Un enjeu important des négociations est systématiquement passé sous silence par les gouvernements et la Commission européenne : le sort des exemptions de 1994. En effet, comme on l’a vu, lors de cette première série de négociations, les pays de l’Union européenne ont décidé d’appliquer l’AGCS à un certain nombre de services (on peut les trouver via le site web de l’OMC : http://www.wto.org/french/tratop_f/serv_f/serv_commitments_f.htm). Ils ont toutefois protégé certains de ces services de l’application de certaines obligations en les exemptant de celles-ci. Mais les exemptions ne sont pas éternelles. Certaines ne durent que dix ans. D’autres peuvent être soumises à tout instant aux aléas de la négociation. On sait les pays anglo-saxons particulièrement hostiles à ces exemptions. On connaît la duplicité traditionnelle de la Commission européenne. On peut compter sur la nouvelle Commission, présidée par le néolibéral et atlantiste Barroso, pour accéder aux demandes de ces pays. Dans la mesure où les exemptions de 1994 concernent en particulier l’enseignement, la santé et les services sociaux ainsi que la culture, les plus grandes craintes sont permises.

3) quelle sera la portée des décisions sur les disciplines, les mesures de sauvegarde et les marchés publics ?

L’opacité la plus totale existe sur les négociations en cours sur ces questions. Il est impossible aux citoyens ou aux élus de disposer de la moindre information sur les choix et les positions de la Commission européenne (négociateur unique au nom des 25 Etats de l’Union) en la matière. Quatre articles de l’AGCS sont concernés :

a) article VI, 4 : il s’agit des réglementations intérieures, c’est-à-dire des lois, décrets, règlements, arrêtés et de toute décision prise par les autorités au niveau national, régional ou local en matière de qualifications, de normes techniques, de licences. Celles-ci ne peuvent pas constituer des " obstacles non nécessaires au commerce des services " et ne doivent pas être " plus rigoureuses que nécessaires ". Quelles sont ces réglementations qui vont être " disciplinées " ? Nul ne le sait. Les pouvoirs publics vont-ils être obligés de renoncer au profit des firmes privées, par exemple, au droit de déterminer les critères de qualification professionnelle, les normes de sécurité sur les lieux de travail, la définition de la potabilité de l’eau ? Des propositions en ce sens sont sur la table des négociations.
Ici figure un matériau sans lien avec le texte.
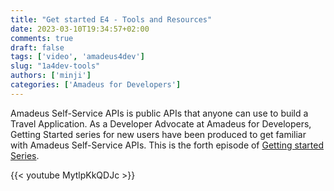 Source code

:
```yaml
---
title: "Get started E4 - Tools and Resources"
date: 2023-03-10T19:34:57+02:00
comments: true
draft: false
tags: ['video', 'amadeus4dev'] 
slug: "1a4dev-tools"
authors: ['minji']
categories: ['Amadeus for Developers']
---
```


Amadeus Self-Service APIs is public APIs that anyone can use to build a Travel Application. As a Developer Advocate at Amadeus for Developers, Getting Started series for new users have been produced to get familiar with Amadeus Self-Service APIs. This is the forth episode of [Getting started Series](https://youtube.com/playlist?list=PLBehidtj-OiqQ0sIHBPvwf-8GAjMTJehF).

{{< youtube MytlpKkQDJc >}} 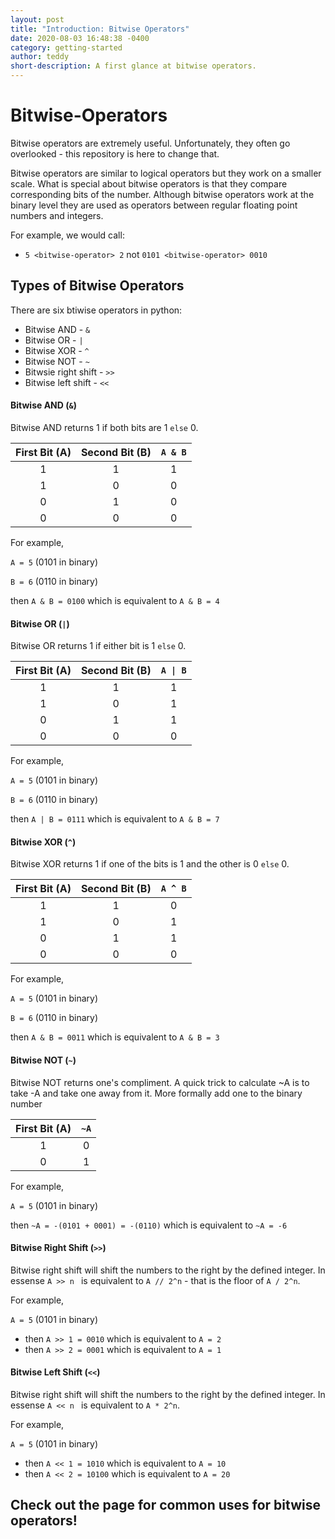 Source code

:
 ```yaml
---
layout: post
title: "Introduction: Bitwise Operators"
date: 2020-08-03 16:48:38 -0400
category: getting-started
author: teddy
short-description: A first glance at bitwise operators.
---
```


# Bitwise-Operators
Bitwise operators are extremely useful. Unfortunately, they often go overlooked - this repository is here to change that.

Bitwise operators are similar to logical operators but they work on a smaller scale. What is special about bitwise operators is that they compare corresponding bits of the number. Although bitwise operators work at the binary level they are used as operators between regular floating point numbers and integers. 

For example, we would call:
* ```5 <bitwise-operator> 2``` not ```0101 <bitwise-operator> 0010``` 

## Types of Bitwise Operators
There are six btiwise operators in python:
* Bitwise AND - ```&```
* Bitwise OR - ```|```
* Bitwise XOR - ```^```
* Bitwise NOT - ```~```
* Bitwsie right shift - ```>>```
* Bitwise left shift - ```<<```



#### Bitwise AND (```&```)
Bitwise AND returns 1 if both bits are 1 ```else``` 0.

| First Bit (A) | Second Bit (B) |  ```A & B```  |
|      :---:    |      :---:     |     :---:   |
|        1      |        1       |       1     |
|        1      |        0       |       0     |
|        0      |        1       |       0     |
|        0      |        0       |       0     |

For example, 

```A = 5``` (0101 in binary) 

```B = 6``` (0110 in binary)

then ```A & B = 0100``` which is equivalent to ```A & B = 4```



#### Bitwise OR (```|```)
Bitwise OR returns 1 if either bit is 1 ```else``` 0.

| First Bit (A) | Second Bit (B) |  ```A \| B```  |
|      :---:    |      :---:     |      :---:    |
|        1      |        1       |        1      |
|        1      |        0       |        1      |
|        0      |        1       |        1      |
|        0      |        0       |        0      |


For example, 

```A = 5``` (0101 in binary) 

```B = 6``` (0110 in binary)

then ```A | B = 0111``` which is equivalent to ```A & B = 7```



#### Bitwise XOR (```^```)
Bitwise XOR returns 1 if one of the bits is 1 and the other is 0 ```else``` 0.

| First Bit (A) | Second Bit (B) |  ```A ^ B```  |
|      :---:    |      :---:     |      :---:    |
|        1      |        1       |        0      |
|        1      |        0       |        1      |
|        0      |        1       |        1      |
|        0      |        0       |        0      |

For example, 

```A = 5``` (0101 in binary) 

```B = 6``` (0110 in binary)

then ```A & B = 0011``` which is equivalent to ```A & B = 3```

#### Bitwise NOT (```~```)
Bitwise NOT returns one's compliment. A quick trick to calculate ~A is to take -A and take one away from it. More formally add one to the binary number 

| First Bit (A) |    ```~A```   |
|      :---:    |      :---:    |
|        1      |        0      |
|        0      |        1      |

For example, 

```A = 5``` (0101 in binary) 

then ```~A = -(0101 + 0001) = -(0110)``` which is equivalent to ```~A = -6```

#### Bitwise Right Shift (```>>```)
Bitwise right shift will shift the numbers to the right by the defined integer. In essense ```A >> n ``` is equivalent to ``` A // 2^n ``` - that is the floor of ```A / 2^n```.

For example, 

```A = 5``` (0101 in binary) 

* then ```A >> 1 = 0010``` which is equivalent to ```A = 2```
* then ```A >> 2 = 0001``` which is equivalent to ```A = 1```

#### Bitwise Left Shift (```<<```)
Bitwise right shift will shift the numbers to the right by the defined integer. In essense ```A << n ``` is equivalent to ``` A * 2^n ```.

For example, 

```A = 5``` (0101 in binary) 

* then ```A << 1 = 1010``` which is equivalent to ```A = 10```
* then ```A << 2 = 10100``` which is equivalent to ```A = 20```

## Check out the page for common uses for bitwise operators!
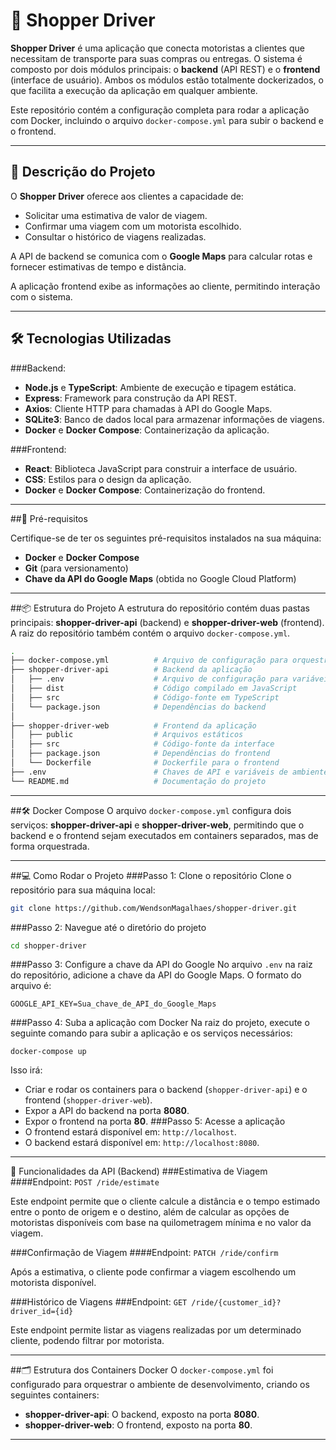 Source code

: 

# 🚖 Shopper Driver
**Shopper Driver** é uma aplicação que conecta motoristas a clientes que necessitam de transporte para suas compras ou entregas. O sistema é composto por dois módulos principais: o **backend** (API REST) e o **frontend** (interface de usuário). Ambos os módulos estão totalmente dockerizados, o que facilita a execução da aplicação em qualquer ambiente.

Este repositório contém a configuração completa para rodar a aplicação com Docker, incluindo o arquivo `docker-compose.yml` para subir o backend e o frontend.

---

## 📝 Descrição do Projeto
O **Shopper Driver** oferece aos clientes a capacidade de:

* Solicitar uma estimativa de valor de viagem.
* Confirmar uma viagem com um motorista escolhido.
* Consultar o histórico de viagens realizadas.

A API de backend se comunica com o **Google Maps** para calcular rotas e fornecer estimativas de tempo e distância.

A aplicação frontend exibe as informações ao cliente, permitindo interação com o sistema.

---

## 🛠️ Tecnologias Utilizadas
###Backend:
* **Node.js** e **TypeScript**: Ambiente de execução e tipagem estática.
* **Express**: Framework para construção da API REST.
* **Axios**: Cliente HTTP para chamadas à API do Google Maps.
* **SQLite3**: Banco de dados local para armazenar informações de viagens.
* **Docker** e **Docker Compose**: Containerização da aplicação.

###Frontend:
* **React**: Biblioteca JavaScript para construir a interface de usuário.
* **CSS**: Estilos para o design da aplicação.
* **Docker** e **Docker Compose**: Containerização do frontend.

---

##🚩 Pré-requisitos

Certifique-se de ter os seguintes pré-requisitos instalados na sua máquina:

* **Docker** e **Docker Compose**
* **Git** (para versionamento)
* **Chave da API do Google Maps** (obtida no Google Cloud Platform)

---

##📦 Estrutura do Projeto
A estrutura do repositório contém duas pastas principais: **shopper-driver-api** (backend) e **shopper-driver-web** (frontend). A raiz do repositório também contém o arquivo `docker-compose.yml`.

```bash
.
├── docker-compose.yml          # Arquivo de configuração para orquestrar os containers
├── shopper-driver-api          # Backend da aplicação
│   ├── .env                    # Arquivo de configuração para variáveis de ambiente (API Key)
│   ├── dist                    # Código compilado em JavaScript
│   ├── src                     # Código-fonte em TypeScript
│   └── package.json            # Dependências do backend
│
├── shopper-driver-web          # Frontend da aplicação
│   ├── public                  # Arquivos estáticos
│   ├── src                     # Código-fonte da interface
│   ├── package.json            # Dependências do frontend
│   └── Dockerfile              # Dockerfile para o frontend
├── .env                        # Chaves de API e variáveis de ambiente
└── README.md                   # Documentação do projeto
```

---
##🛠️ Docker Compose
O arquivo `docker-compose.yml` configura dois serviços: **shopper-driver-api** e **shopper-driver-web**, permitindo que o backend e o frontend sejam executados em containers separados, mas de forma orquestrada.

---
##💻 Como Rodar o Projeto
###Passo 1: Clone o repositório
Clone o repositório para sua máquina local:
```bash
git clone https://github.com/WendsonMagalhaes/shopper-driver.git
```

###Passo 2: Navegue até o diretório do projeto
```bash
cd shopper-driver
```

###Passo 3: Configure a chave da API do Google
No arquivo `.env` na raiz do repositório, adicione a chave da API do Google Maps. O formato do arquivo é:

```env
GOOGLE_API_KEY=Sua_chave_de_API_do_Google_Maps
```

###Passo 4: Suba a aplicação com Docker
Na raiz do projeto, execute o seguinte comando para subir a aplicação e os serviços necessários:
```
docker-compose up
```

Isso irá:

* Criar e rodar os containers para o backend (`shopper-driver-api`) e o frontend (`shopper-driver-web`).
* Expor a API do backend na porta **8080**.
* Expor o frontend na porta **80**.
###Passo 5: Acesse a aplicação
* O frontend estará disponível em: `http://localhost`.
* O backend estará disponível em: `http://localhost:8080`.

---
🚀 Funcionalidades da API (Backend)
###Estimativa de Viagem
####Endpoint: `POST /ride/estimate`

Este endpoint permite que o cliente calcule a distância e o tempo estimado entre o ponto de origem e o destino, além de calcular as opções de motoristas disponíveis com base na quilometragem mínima e no valor da viagem.

###Confirmação de Viagem
####Endpoint: `PATCH /ride/confirm`

Após a estimativa, o cliente pode confirmar a viagem escolhendo um motorista disponível.

###Histórico de Viagens
###Endpoint: `GET /ride/{customer_id}?driver_id={id}`

Este endpoint permite listar as viagens realizadas por um determinado cliente, podendo filtrar por motorista.

---
##🗂️ Estrutura dos Containers Docker
O `docker-compose.yml` foi configurado para orquestrar o ambiente de desenvolvimento, criando os seguintes containers:

* **shopper-driver-api**: O backend, exposto na porta **8080**.
* **shopper-driver-web**: O frontend, exposto na porta **80**.
---

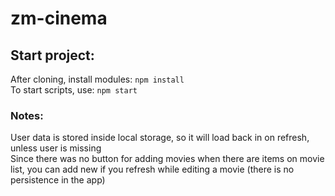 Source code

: # zm-cinema

## Start project:
After cloning, install modules: ```npm install``` <br/>
To start scripts, use: ```npm start``` </br>

### Notes:
User data is stored inside local storage, so it will load back in on refresh, unless user is missing <br/>
Since there was no button for adding movies when there are items on movie list, you can add new if you refresh while editing a movie (there is no persistence in the app)
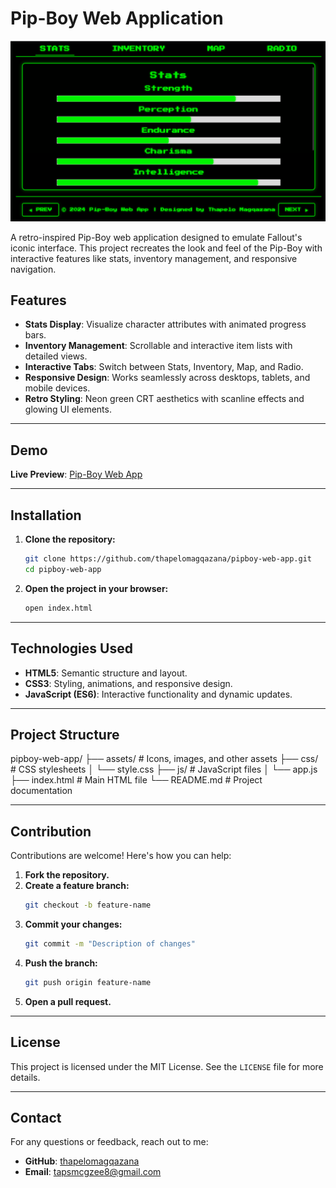 # Pip-Boy Web Application

![Pip-Boy Web App Screenshot](assets/screenshot.png)

A retro-inspired Pip-Boy web application designed to emulate Fallout's iconic interface. This project recreates the look and feel of the Pip-Boy with interactive features like stats, inventory management, and responsive navigation.

## Features

- **Stats Display**: Visualize character attributes with animated progress bars.
- **Inventory Management**: Scrollable and interactive item lists with detailed views.
- **Interactive Tabs**: Switch between Stats, Inventory, Map, and Radio.
- **Responsive Design**: Works seamlessly across desktops, tablets, and mobile devices.
- **Retro Styling**: Neon green CRT aesthetics with scanline effects and glowing UI elements.

---

## Demo

**Live Preview**: [Pip-Boy Web App](https://thapelomagqazana.github.io/pipboy-web-app/)

---

## Installation

1. **Clone the repository:**
   ```bash
   git clone https://github.com/thapelomagqazana/pipboy-web-app.git
   cd pipboy-web-app
   ```
2. **Open the project in your browser:**
   ```bash
   open index.html
   ```

---

## Technologies Used

- **HTML5**: Semantic structure and layout.
- **CSS3**: Styling, animations, and responsive design.
- **JavaScript (ES6)**: Interactive functionality and dynamic updates.

---

## **Project Structure**

pipboy-web-app/ 
├── assets/ # Icons, images, and other assets 
├── css/ # CSS stylesheets 
│ └── style.css 
├── js/ # JavaScript files 
│ └── app.js 
├── index.html # Main HTML file 
└── README.md # Project documentation

---

## **Contribution**

Contributions are welcome! Here's how you can help:

1. **Fork the repository.**
2. **Create a feature branch:**
   ```bash
   git checkout -b feature-name
   ```
3. **Commit your changes:**
    ```bash
    git commit -m "Description of changes"
    ```
4. **Push the branch:**
    ```bash
    git push origin feature-name
    ```
5. **Open a pull request.**

---

## **License**

This project is licensed under the MIT License. See the `LICENSE` file for more details.

---

## **Contact**

For any questions or feedback, reach out to me:

- **GitHub**: [thapelomagqazana](https://github.com/thapelomagqazana)
- **Email**: [tapsmcgzee8@gmail.com](mailto:tapsmcgzee8@gmail.com)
b) article X : les mesures de sauvegarde d’urgence : il s’agit des dispositions qu’un gouvernement adopte pour protéger un secteur de services soudainement menacé par un fournisseur étranger ; cet article prévoit des négociations " fondées sur le principe de non discrimination ".

c) article XIII : les marchés publics : les procédures d’achat de services par les gouvernements devraient répondre à des règles identiques, transparentes et non discriminatoires afin d’ouvrir les marchés publics de services à la concurrence internationale privant ainsi les gouvernements d’un outil de politique économique.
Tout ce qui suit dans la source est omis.